« Le courage de la vérité », par Michel Foucault (6). Maladie et guérison

à Istanbul, photo Alina Reyes

 

Continuons notre lecture du dernier cours du philosophe, prononcé au Collège de France entre février et mars 1984, quelques mois avant sa mort, et publié par Gallimard/Seuil dans la collection Hautes Études.

« Socrate (…), d’un bout à l’autre de son existence, s’est toujours considéré comme une sorte de soldat parmi les citoyens, ayant à chaque instant à lutter, à se défendre et à les défendre. Or quel est l’objectif de cette mission ? (…) c’est, bien sûr, de veiller en permanence sur les autres, de s’occuper d’eux comme s’il était leur père ou leur frère. Mais pour obtenir quoi ? Pour les inciter à s’occuper, non de leur fortune, non de leur réputation, non de leurs honneurs et de leurs charges, mais d’eux-mêmes, c’est-à-dire : de leur raison, de la vérité et de leur âme. » (p.79) « Ce courage de la vérité, il doit l’exercer sous la forme d’une parrêsia non politique, une parrêsia qui se déroulera par l’épreuve de l’âme. Ce sera une parrêsia éthique. » (p. 83)

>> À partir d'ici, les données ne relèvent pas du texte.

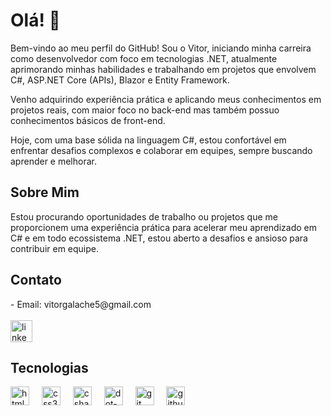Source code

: # Olá!  👋

Bem-vindo ao meu perfil do GitHub! Sou o Vitor, iniciando minha carreira como desenvolvedor com foco em tecnologias .NET, atualmente aprimorando minhas habilidades e trabalhando em projetos que envolvem C#, ASP.NET Core (APIs), Blazor e Entity Framework.

Venho adquirindo experiência prática e aplicando meus conhecimentos em projetos reais, com maior foco no back-end mas também possuo conhecimentos básicos de front-end. 

Hoje, com uma base sólida na linguagem C#, estou confortável em enfrentar desafios complexos e colaborar em equipes, sempre buscando aprender e melhorar.
## Sobre Mim

Estou procurando oportunidades de trabalho ou projetos que me proporcionem uma experiência prática para acelerar meu aprendizado em C# e em todo ecossistema .NET,
estou aberto a desafios e ansioso para contribuir em equipe.

## Contato

<div align="left">
 - Email: vitorgalache5@gmail.com
</div>
<br>
<div align="left">
  <a href="https://www.linkedin.com/in/vitor-galache/" target="_blank">
    <img src="https://img.shields.io/static/v1?message=LinkedIn&logo=linkedin&label=&color=0077B5&logoColor=white&labelColor=&style=for-the-badge" height="35" alt="linkedin logo"  />
  </a>
</div>

## Tecnologias 

<div align="left">
  <img src="https://cdn.jsdelivr.net/gh/devicons/devicon/icons/html5/html5-original.svg" height="30" alt="html5 logo"  />
  <img width="12" />
  <img src="https://cdn.jsdelivr.net/gh/devicons/devicon/icons/css3/css3-original.svg" height="30" alt="css3 logo"  />
  <img width="12" />
  <img src="https://cdn.jsdelivr.net/gh/devicons/devicon/icons/csharp/csharp-original.svg" height="30" alt="csharp logo"  />
  <img width="12" />
  <img src="https://cdn.jsdelivr.net/gh/devicons/devicon/icons/dot-net/dot-net-original.svg" height="30" alt="dot-net logo"  />
  <img width="12" />
  <img src="https://cdn.jsdelivr.net/gh/devicons/devicon/icons/git/git-original.svg" height="30" alt="git logo"  />
  <img width="12" />
  <img src="https://cdn.jsdelivr.net/gh/devicons/devicon/icons/github/github-original.svg" height="30" alt="github logo"  />
</div>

« Vous connaissez ce texte. Je vous le relis tout de même : « Socrate découvrit alors son visage – car il se l’était couvert – et dit ces mots, les derniers : « Criton, nous devons un coq à Asklépios. Payez ma dette, n’oubliez pas » […la dette ; la traduction dit ma dette… et Dumézil ne serait pas content] » (p. 88) « …Depuis presque deux mille ans, vous avez cette interprétation de la dernière parole de Socrate comme étant celle qui recommande un sacrifice pour remercier le dieu qui est là, présent, veillant sur cette mort, d’avoir affranchi Socrate de cette maladie qu’est la vie. » (p. 90)

Or Dumézil avance une autre démonstration, que reprend Foucault. La maladie dont parle Socrate dans ses derniers mots n’est pas la vie – il ne l’a jamais considérée comme telle – mais la corruption de l’âme. « …S’il est vrai qu’elle est produite par l’opinion fausse, l’opinion de tous et de n’importe qui, c’est l’opinion armée par l’alêtheia, c’est le logos raisonnable (…) qui sera capable d’empêcher cette corruption ou de faire revenir l’âme de son état de corruption à un état de santé. On peut donc bien supposer que cette maladie, pour la guérison de laquelle on doit un coq à Asklépios, c’est celle dont précisément Criton a été guéri lorsque, dans la discussion avec Socrate, on a pu s’affranchir et se libérer de l’opinion de tous et de n’importe qui, de cette opinion capable de corrompre les âmes, pour, au contraire, choisir, se fixer à et se décider par une opinion vraie fondée sur le rapport de soi-même à la vérité. » (pp 96-97)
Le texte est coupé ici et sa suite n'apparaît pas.